Anche sulla proposta di direttiva COM(2026) 13, il Parlamento spagnolo si è espresso positivamente, ritenendo che essa sia giustificata dalla necessità di semplificare e armonizzare la direttiva (UE) 2022/2555 (NIS2), per far fronte a minacce informatiche sofisticate che colpiscono entità essenziali e importanti di settori critici.

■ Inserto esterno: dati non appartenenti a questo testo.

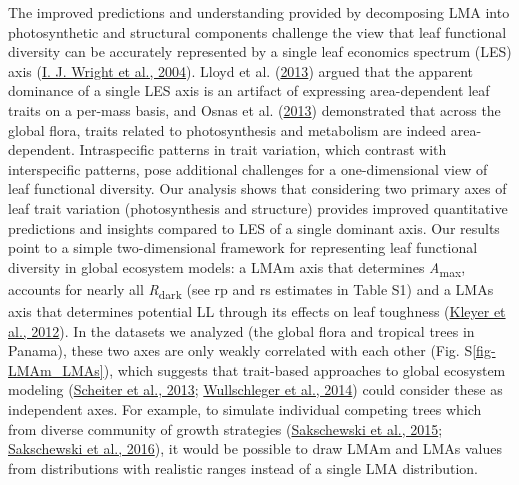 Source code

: \documentclass[
  12pt,
  a4paper,
,tablecaptionabove
]{scrartcl}
\begin{document}
The improved predictions and understanding provided by decomposing LMA
into photosynthetic and structural components challenge the view that
leaf functional diversity can be accurately represented by a single leaf
economics spectrum (LES) axis (\protect\hyperlink{ref-Wright2004a}{I. J.
Wright et al., 2004}). Lloyd et al.
(\protect\hyperlink{ref-Lloyd2013}{2013}) argued that the apparent
dominance of a single LES axis is an artifact of expressing
area-dependent leaf traits on a per-mass basis, and Osnas et al.
(\protect\hyperlink{ref-Osnas2013}{2013}) demonstrated that across the
global flora, traits related to photosynthesis and metabolism are indeed
area-dependent. Intraspecific patterns in trait variation, which
contrast with interspecific patterns, pose additional challenges for a
one-dimensional view of leaf functional diversity. Our analysis shows
that considering two primary axes of leaf trait variation
(photosynthesis and structure) provides improved quantitative
predictions and insights compared to LES of a single dominant axis. Our
results point to a simple two-dimensional framework for representing
leaf functional diversity in global ecosystem models: a LMAm axis that
determines \emph{A}\textsubscript{max}, accounts for nearly all
\emph{R}\textsubscript{dark} (see rp and rs estimates in Table S1) and a
LMAs axis that determines potential LL through its effects on leaf
toughness (\protect\hyperlink{ref-Kleyer2012}{Kleyer et al., 2012}). In
the datasets we analyzed (the global flora and tropical trees in
Panama), these two axes are only weakly correlated with each other (Fig.
S\ref{fig-LMAm_LMAs}), which suggests that trait-based approaches to
global ecosystem modeling (\protect\hyperlink{ref-Scheiter2013}{Scheiter
et al., 2013}; \protect\hyperlink{ref-Wullschleger2014}{Wullschleger et
al., 2014}) could consider these as independent axes. For example, to
simulate individual competing trees which from diverse community of
growth strategies (\protect\hyperlink{ref-Sakschewski2015}{Sakschewski
et al., 2015}; \protect\hyperlink{ref-Sakschewski2016}{Sakschewski et
al., 2016}), it would be possible to draw LMAm and LMAs values from
distributions with realistic ranges instead of a single LMA
distribution.
\end{document}
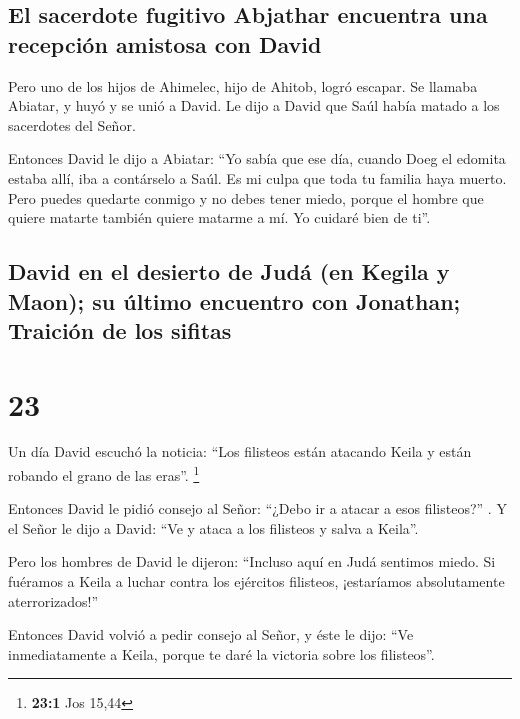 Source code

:\hypertarget{el-sacerdote-fugitivo-abjathar-encuentra-una-recepciuxf3n-amistosa-con-david}{%
\subsection{El sacerdote fugitivo Abjathar encuentra una recepción
amistosa con
David}\label{el-sacerdote-fugitivo-abjathar-encuentra-una-recepciuxf3n-amistosa-con-david}}

 Pero uno de los hijos de Ahimelec, hijo de Ahitob, logró
escapar. Se llamaba Abiatar, y huyó y se unió a David. 
Le dijo a David que Saúl había matado a los sacerdotes del Señor.

 Entonces David le dijo a Abiatar: ``Yo sabía que ese
día, cuando Doeg el edomita estaba allí, iba a contárselo a Saúl. Es mi
culpa que toda tu familia haya muerto.  Pero puedes
quedarte conmigo y no debes tener miedo, porque el hombre que quiere
matarte también quiere matarme a mí. Yo cuidaré bien de ti''.

\hypertarget{david-en-el-desierto-de-juduxe1-en-kegila-y-maon-su-uxfaltimo-encuentro-con-jonathan-traiciuxf3n-de-los-sifitas}{%
\subsection{David en el desierto de Judá (en Kegila y Maon); su último
encuentro con Jonathan; Traición de los
sifitas}\label{david-en-el-desierto-de-juduxe1-en-kegila-y-maon-su-uxfaltimo-encuentro-con-jonathan-traiciuxf3n-de-los-sifitas}}

\hypertarget{section-22}{%
\section{23}\label{section-22}}

 Un día David escuchó la noticia: ``Los filisteos están
atacando Keila y están robando el grano de las eras''. \footnote{\textbf{23:1}
  Jos 15,44}

 Entonces David le pidió consejo al Señor: ``¿Debo ir a
atacar a esos filisteos?'' . Y el Señor le dijo a David: ``Ve y ataca a
los filisteos y salva a Keila''.

 Pero los hombres de David le dijeron: ``Incluso aquí en
Judá sentimos miedo. Si fuéramos a Keila a luchar contra los ejércitos
filisteos, ¡estaríamos absolutamente aterrorizados!''

 Entonces David volvió a pedir consejo al Señor, y éste le
dijo: ``Ve inmediatamente a Keila, porque te daré la victoria sobre los
filisteos''.

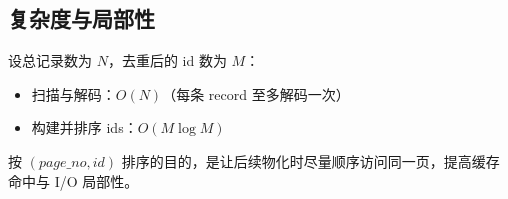 \subsection{复杂度与局部性}

设总记录数为 \(N\)，去重后的 id 数为 \(M\)：

\begin{itemize}
  \item 扫描与解码：\(O(N)\)（每条 record 至多解码一次）
  \item 构建并排序 ids：\(O(M \log M)\)
\end{itemize}

按 \((page\_no, id)\) 排序的目的，是让后续物化时尽量顺序访问同一页，提高缓存命中与 I/O 局部性。

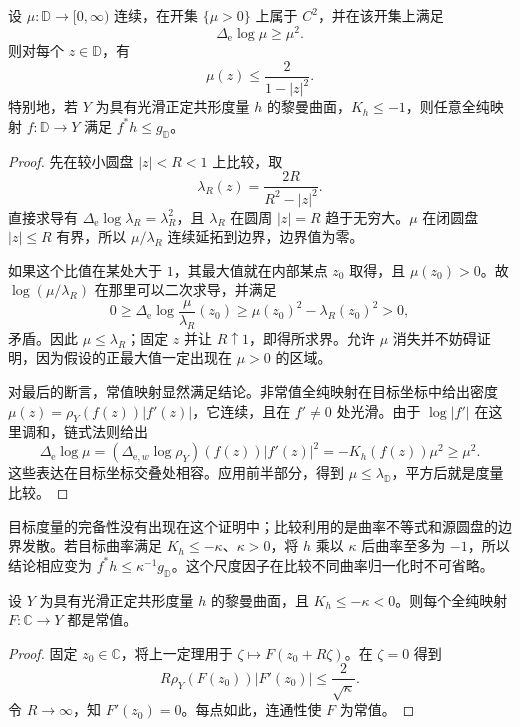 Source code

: \begin{theorem}
	\label{g4:thm:0504:ahlfors-schwarz}
	设 \(\mu:\mathbb D\to[0,\infty)\) 连续，在开集 \(\{\mu>0\}\) 上属于 \(C^2\)，并在该开集上满足
	\[
		\Delta_{\mathrm e}\log\mu\ge\mu^2.
	\]
	则对每个 \(z\in\mathbb D\)，有
	\[
		\mu(z)\le\frac2{1-|z|^2}.
	\]
	特别地，若 \(Y\) 为具有光滑正定共形度量 \(h\) 的黎曼曲面，\(K_h\le-1\)，则任意全纯映射 \(f:\mathbb D\to Y\) 满足 \(f^*h\le g_{\mathbb D}\)。
\end{theorem}
\begin{proof}
	先在较小圆盘 \(|z|<R<1\) 上比较，取
	\[
		\lambda_R(z)=\frac{2R}{R^2-|z|^2}.
	\]
	直接求导有 \(\Delta_{\mathrm e}\log\lambda_R=\lambda_R^2\)，且 \(\lambda_R\) 在圆周 \(|z|=R\) 趋于无穷大。\(\mu\) 在闭圆盘 \(|z|\le R\) 有界，所以 \(\mu/\lambda_R\) 连续延拓到边界，边界值为零。

	如果这个比值在某处大于 \(1\)，其最大值就在内部某点 \(z_0\) 取得，且 \(\mu(z_0)>0\)。故 \(\log(\mu/\lambda_R)\) 在那里可以二次求导，并满足
	\[
		0\ge\Delta_{\mathrm e}\log\frac\mu{\lambda_R}(z_0)
		\ge\mu(z_0)^2-\lambda_R(z_0)^2>0,
	\]
	矛盾。因此 \(\mu\le\lambda_R\)；固定 \(z\) 并让 \(R\uparrow1\)，即得所求界。允许 \(\mu\) 消失并不妨碍证明，因为假设的正最大值一定出现在 \(\mu>0\) 的区域。

	对最后的断言，常值映射显然满足结论。非常值全纯映射在目标坐标中给出密度 \(\mu(z)=\rho_Y(f(z))|f'(z)|\)，它连续，且在 \(f'\ne0\) 处光滑。由于 \(\log|f'|\) 在这里调和，链式法则给出
	\[
		\Delta_{\mathrm e}\log\mu
		=(\Delta_{\mathrm e,w}\log\rho_Y)(f(z))|f'(z)|^2
		=-K_h(f(z))\mu^2\ge\mu^2.
	\]
	这些表达在目标坐标交叠处相容。应用前半部分，得到 \(\mu\le\lambda_{\mathbb D}\)，平方后就是度量比较。
\end{proof}

目标度量的完备性没有出现在这个证明中；比较利用的是曲率不等式和源圆盘的边界发散。若目标曲率满足 \(K_h\le-\kappa\)、\(\kappa>0\)，将 \(h\) 乘以 \(\kappa\) 后曲率至多为 \(-1\)，所以结论相应变为 \(f^*h\le\kappa^{-1}g_{\mathbb D}\)。这个尺度因子在比较不同曲率归一化时不可省略。

\begin{corollary}
	\label{g4:cor:0504:entire-negative-curvature}
	设 \(Y\) 为具有光滑正定共形度量 \(h\) 的黎曼曲面，且 \(K_h\le-\kappa<0\)。则每个全纯映射 \(F:\mathbb C\to Y\) 都是常值。
\end{corollary}
\begin{proof}
	固定 \(z_0\in\mathbb C\)，将上一定理用于 \(\zeta\mapsto F(z_0+R\zeta)\)。在 \(\zeta=0\) 得到
	\[
		R\rho_Y(F(z_0))|F'(z_0)|\le\frac2{\sqrt\kappa}.
	\]
	令 \(R\to\infty\)，知 \(F'(z_0)=0\)。每点如此，连通性使 \(F\) 为常值。
\end{proof}

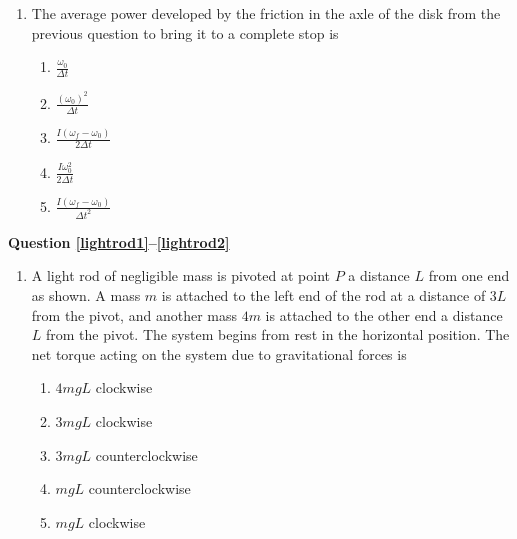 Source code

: \documentclass{../../../oss-classkick}
\begin{document}
\begin{multicols}{2}
\begin{enumerate}[leftmargin=18pt]
  \item The average power developed by the friction in the axle of the disk
    from the previous question to bring it to a complete stop is
    \begin{enumerate}[nosep,leftmargin=18pt,label=(\Alph*)]
    \item $\displaystyle\frac{\omega_0}{\Delta t}$
    \item $\displaystyle\frac{(\omega_0)^2}{\Delta t}$
    \item $\displaystyle\frac{I(\omega_f-\omega_0)}{2\Delta t}$
    \item $\displaystyle\frac{I\omega_0^2}{2\Delta t}$
    \item $\displaystyle\frac{I(\omega_f-\omega_0)}{\Delta t^2}$
    \end{enumerate}
    \columnbreak
  \end{enumerate}
  \textbf{Question \ref{lightrod1}--\ref{lightrod2}}
  \begin{enumerate}[leftmargin=18pt,resume]
  \item A light rod of negligible mass is pivoted at point $P$ a distance $L$
    from one end as shown. A mass $m$ is attached to the left end of the rod at
    a distance of $3L$ from the pivot, and another mass $4m$ is attached to the
    other end a distance $L$ from the pivot. The system begins from rest in the
    horizontal position. The net torque acting on the system due to
    gravitational forces is
    \label{lightrod1}
    \begin{center}
    \end{center}
    \begin{enumerate}[nosep,leftmargin=18pt,label=(\Alph*)]
    \item $4mgL$ clockwise
    \item $3mgL$ clockwise
    \item $3mgL$ counterclockwise
    \item $mgL$ counterclockwise
    \item $mgL$ clockwise
    \end{enumerate}
    

\end{enumerate}
\end{multicols}
\end{document}
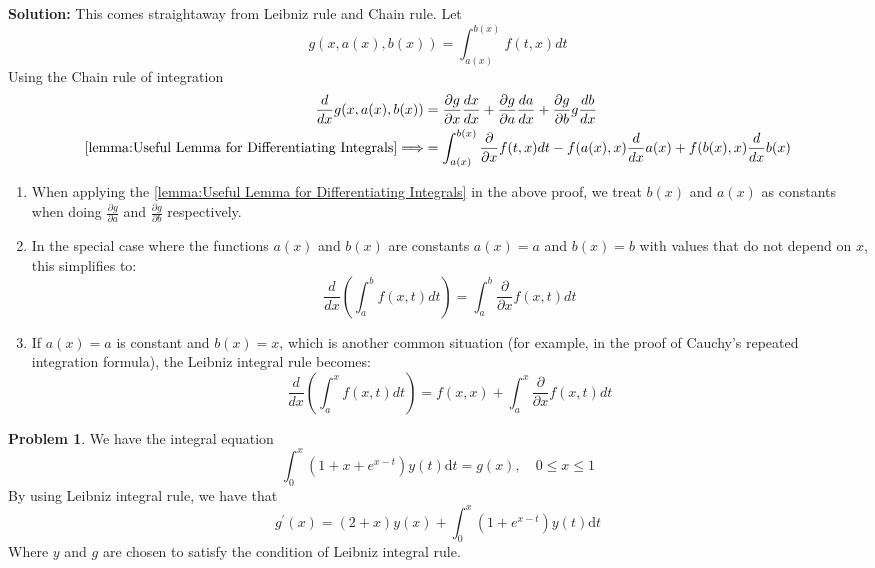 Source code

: \documentclass[14pt]{article}
\theoremstyle{definition}
\newtheorem{problem}[theorem]{Problem}
\newenvironment{solution}
{\color{C2}\begin{framed}\begingroup\textbf{Solution:} }
  {\endgroup\end{framed}}
\theoremstyle{remark}
\newenvironment{remark}
  {\pushQED{\qed}\renewcommand{\qedsymbol}{$\triangle$}\remarkx}
  {\popQED\endremarkx}
\begin{document}
\begin{solution}
    This comes straightaway from Leibniz rule and Chain rule. Let
    $$
        g(x, a(x), b(x))=\int_{a(x)}^{b(x)} f(t, x) d t
    $$
    Using the Chain rule of integration
    $$
        \begin{aligned}
            \frac{d}{d x} g(x, a(x), b(x))                                         & =\frac{\partial g}{\partial x}  \frac{d x}{d x}+\frac{\partial g}{\partial a} \frac{d a}{d x}+\frac{\partial g}{\partial b} g \frac{d b}{d x} \\
            \cref{lemma:Useful Lemma for Differentiating Integrals}\Longrightarrow & =\int_{a(x)}^{b(x)} \frac{\partial}{\partial x} f(t, x) d t-f(a(x), x) \frac{d}{d x} a(x)+f(b(x), x) \frac{d}{d x} b(x)
        \end{aligned}
    $$
\end{solution}
\begin{remark}\hfill
    \begin{enumerate}
        \item When applying the \cref{lemma:Useful Lemma for Differentiating Integrals} in the above proof, we treat $b(x)$ and $a(x)$ as constants when doing $\frac{\partial g}{\partial a}$ and $\frac{\partial g}{\partial b}$ respectively.
        \item In the special case where the functions $a(x)$ and $b(x)$ are constants $a(x)=a$ and $b(x)=b$ with values that do not depend on $x$, this simplifies to:
              $$
                  \frac{d}{d x}\left(\int_a^b f(x, t) d t\right)=\int_a^b \frac{\partial}{\partial x} f(x, t) d t
              $$
        \item If $a(x)=a$ is constant and $b(x)=x$, which is another common situation (for example, in the proof of Cauchy's repeated integration formula), the Leibniz integral rule becomes:
              $$
                  \frac{d}{d x}\left(\int_a^x f(x, t) d t\right)=f(x, x)+\int_a^x \frac{\partial}{\partial x} f(x, t) d t
              $$
    \end{enumerate}
\end{remark}
\begin{problem}
We have the integral equation
$$
    \int_0^x\left(1+x+e^{x-t}\right) y(t) \mathrm{d} t=g(x), \quad 0 \leq x \leq 1
$$
By using Leibniz integral rule, we have that
$$
    g^{\prime}(x)=(2+x) y(x)+\int_0^x\left(1+e^{x-t}\right) y(t) \mathrm{d} t
$$
Where $y$ and $g$ are chosen to satisfy the condition of Leibniz integral rule.
\end{problem}
\end{document}

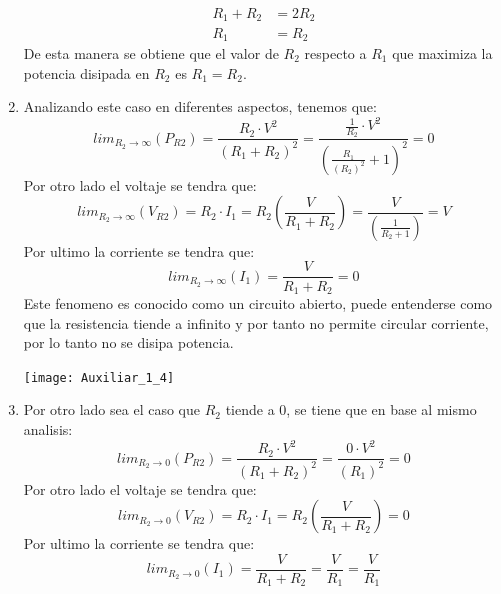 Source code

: \documentclass[
  11pt,
  letterpaper,
   addpoints,
   answers
  ]{exam}
\begin{document}
\begin{questions}
\begin{solution}
\begin{enumerate}
\begin{align}
                R_{1} + R_{2} &= 2R_{2}\\
                R_{1} &= R_{2}
            \end{align}
            De esta manera se obtiene que el valor de $R_{2}$ respecto a $R_{1}$ que maximiza la potencia disipada en $R_{2}$ es $R_{1} = R_{2}$.
            \item Analizando este caso en diferentes aspectos, tenemos que:
            \begin{equation}
                lim_{R_{2} \to \infty} (P_{R2}) = \frac{R_{2} \cdot V^{2}}{(R_{1} + R_{2})^{2}} = \frac{\frac{1}{R_{2}} \cdot V^{2}}{(\frac{R_{1}}{(R_{2})^{2}} + 1)^{2}} = 0
            \end{equation}
            Por otro lado el voltaje se tendra que:
            \begin{equation}
                lim_{R_{2} \to \infty} (V_{R2}) = R_{2} \cdot I_{1} = R_{2}\left( \frac{V}{R_{1} + R_{2}} \right) = \frac{V}{\left( \frac{1}{R_{2}+1}\right)} = V
            \end{equation}
        Por ultimo la corriente se tendra que:
        \begin{equation}
            lim_{R_{2} \to \infty} (I_{1}) = \frac{V}{R_{1} + R_{2}} = 0
        \end{equation}
        Este fenomeno es conocido como un circuito abierto, puede entenderse como que la resistencia tiende a infinito y por tanto no permite circular corriente, por lo tanto no se disipa potencia.
        \begin{center}
            \texttt{[image: Auxiliar\_1\_4]}
        \end{center}
        \item Por otro lado sea el caso que $R_{2}$ tiende a 0, se tiene que en base al mismo analisis:
        \begin{equation}
            lim_{R_{2} \to 0} (P_{R2}) = \frac{R_{2} \cdot V^{2}}{(R_{1} + R_{2})^{2}} = \frac{0 \cdot V^{2}}{(R_{1})^{2}} = 0
        \end{equation}
        Por otro lado el voltaje se tendra que:
        \begin{equation}
            lim_{R_{2} \to 0} (V_{R2}) = R_{2} \cdot I_{1} = R_{2}\left( \frac{V}{R_{1} + R_{2}} \right) = 0
        \end{equation}
        Por ultimo la corriente se tendra que:
        \begin{equation}
            lim_{R_{2} \to 0} (I_{1}) = \frac{V}{R_{1} + R_{2}} = \frac{V}{R_{1}} = \frac{V}{R_{1}}

\end{equation}
\end{enumerate}
\end{solution}
\end{questions}
\end{document}

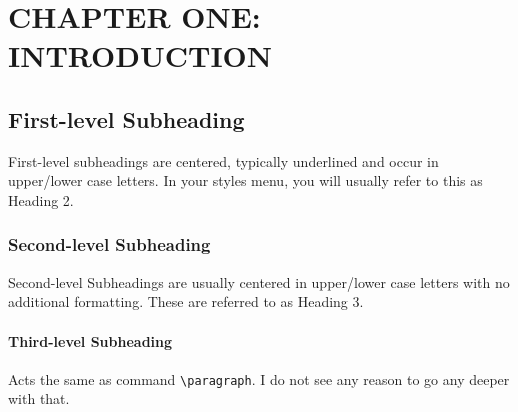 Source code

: \chapter{CHAPTER ONE: INTRODUCTION} \label{chapter_1}

\section{First-level Subheading}

First-level subheadings are centered, typically underlined and occur in upper/lower case letters. In your styles menu, you will usually refer to this as Heading 2.

\subsection{Second-level Subheading}

Second-level Subheadings are usually centered in upper/lower case letters with no additional formatting. These are referred to as Heading 3.

\subsubsection{Third-level Subheading} Acts the same as command \verb|\paragraph|. I do not see any reason to go any deeper with that.

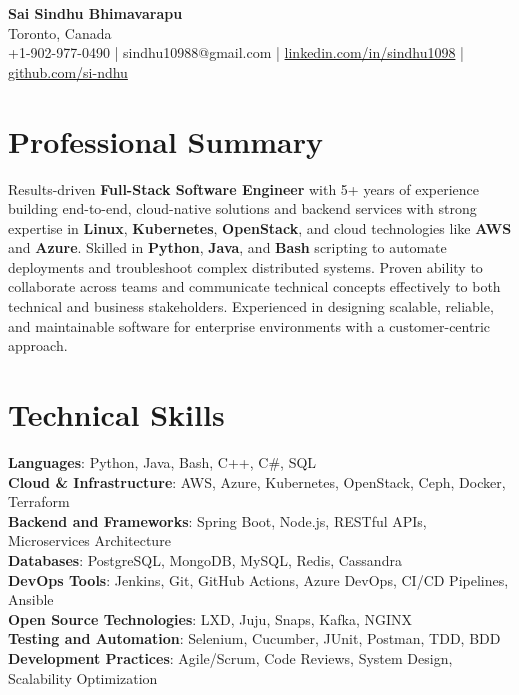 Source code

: \documentclass[letterpaper,11pt]{article}
\begin{document}
\begin{center}
  {\Large \textbf{Sai Sindhu Bhimavarapu}} \\
  Toronto, Canada \\
  +1-902-977-0490 \enspace | \enspace sindhu10988@gmail.com \enspace | \enspace \href{https://www.linkedin.com/in/sindhu1098/}{linkedin.com/in/sindhu1098} \enspace | \enspace \href{https://github.com/si-ndhu}{github.com/si-ndhu}
\end{center}

\section{Professional Summary}
  \begin{itemize}[leftmargin=0.15in, label={}]
    \small{\item{
     Results-driven \textbf{Full-Stack Software Engineer} with 5+ years of experience building end-to-end, cloud-native solutions and backend services with strong expertise in \textbf{Linux}, \textbf{Kubernetes}, \textbf{OpenStack}, and cloud technologies like \textbf{AWS} and \textbf{Azure}. Skilled in \textbf{Python}, \textbf{Java}, and \textbf{Bash} scripting to automate deployments and troubleshoot complex distributed systems. Proven ability to collaborate across teams and communicate technical concepts effectively to both technical and business stakeholders. Experienced in designing scalable, reliable, and maintainable software for enterprise environments with a customer-centric approach.
    }}
  \end{itemize}
\vspace{-16pt}

\section{Technical Skills}
 \begin{itemize}[leftmargin=0.15in, label={}]
    \small{\item{
     \textbf{Languages}: Python, Java, Bash, C++, C\#, SQL \\
     \textbf{Cloud \& Infrastructure}: AWS, Azure, Kubernetes, OpenStack, Ceph, Docker, Terraform \\
     \textbf{Backend and Frameworks}: Spring Boot, Node.js, RESTful APIs, Microservices Architecture \\
     \textbf{Databases}: PostgreSQL, MongoDB, MySQL, Redis, Cassandra \\
     \textbf{DevOps Tools}: Jenkins, Git, GitHub Actions, Azure DevOps, CI/CD Pipelines, Ansible \\
     \textbf{Open Source Technologies}: LXD, Juju, Snaps, Kafka, NGINX \\
     \textbf{Testing and Automation}: Selenium, Cucumber, JUnit, Postman, TDD, BDD \\
     \textbf{Development Practices}: Agile/Scrum, Code Reviews, System Design, Scalability Optimization
    }}
 \end{itemize}
\vspace{-16pt}
\end{document}
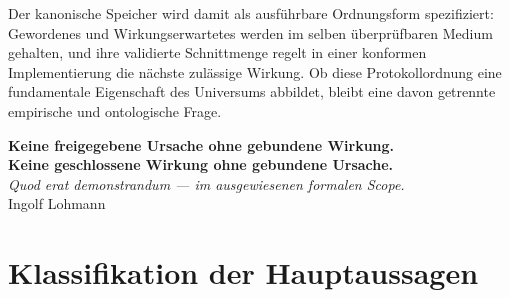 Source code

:\documentclass[11pt,a4paper]{article}
\theoremstyle{remark}
\begin{document}
Der kanonische Speicher wird damit als ausführbare Ordnungsform spezifiziert:
Gewordenes und Wirkungserwartetes werden im selben überprüfbaren Medium
gehalten, und ihre validierte Schnittmenge regelt in einer konformen
Implementierung die nächste zulässige Wirkung. Ob diese Protokollordnung eine
fundamentale Eigenschaft des Universums abbildet, bleibt eine davon getrennte
empirische und ontologische Frage.

\begin{center}
\large
\textbf{Keine freigegebene Ursache ohne gebundene Wirkung.}\\
\textbf{Keine geschlossene Wirkung ohne gebundene Ursache.}\\[0.5em]
\textit{Quod erat demonstrandum --- im ausgewiesenen formalen Scope.}\\
Ingolf Lohmann
\end{center}

\section*{Klassifikation der Hauptaussagen}
\end{document}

Il Parlamento spagnolo ritiene tale proposta conforme al principio di sussidiarietà, in quanto gli obiettivi che intende realizzare - in particolare chiarire l'ambito di applicazione della direttiva, le definizioni, la notifica degli incidenti e la supervisione transfrontaliera, facilitare la conformità mediante certificazione europea, ridurre gli oneri regolatori (REFIT) e rafforzare le sinergie con ENISA - non possono essere conseguiti in modo sufficiente dagli Stati membri individualmente, a causa della complessità e della diversità delle politiche nazionali, che generano inefficienze, frammentazione nella supervisione transfrontaliera e sovraccarico per le entità con operazioni paneuropee. Al contrario, tali obiettivi possono essere raggiunti meglio a livello dell'Unione, senza eccedere quanto necessario per garantire un elevato livello di protezione.

D'altra parte, la Camera dei deputati della Repubblica ceca ha trasmesso un parere motivato sulla proposta di regolamento COM (2026) 11, ritenendo che essa violi il principio di sussidiarietà, poiché attribuisce eccessivi poteri alla Commissione europea in materia di sicurezza della catena di approvvigionamento ICT, limitando il ruolo degli Stati membri nelle decisioni che incidono sulla sicurezza nazionale.

Il Senato francese, nel parere motivato adottato all'unanimità dalla Commissione Affari europei su entrambi i provvedimenti, pur condividendo l'esigenza di affrontare l'aumento delle minacce informatiche, ritiene che alcune misure proposte violino i princìpi di sussidiarietà e proporzionalità, attribuendo competenze eccessive alle Istituzioni europee a scapito degli Stati membri. In particolare, critica l'ampliamento dei poteri dell'ENISA, ritenendo che essa non debba intervenire direttamente nella gestione degli incidenti informatici, materia che riguarda la sicurezza nazionale che, in base ai Trattati, resta di competenza esclusiva degli Stati membri. Anche le nuove misure europee di certificazione vengono considerate problematiche, poiché potrebbero incidere su settori sensibili legati alla difesa e alla sicurezza nazionale.

Il Presidente relatore ricorda, infine, che le proposte sono esaminate presso le Istituzioni europee secondo la procedura legislativa ordinaria e sono attualmente all'esame della Commissione per l'industria, la ricerca e l'energia (ITRE) del Parlamento europeo.

Il seguito dell'esame è, quindi, rinviato.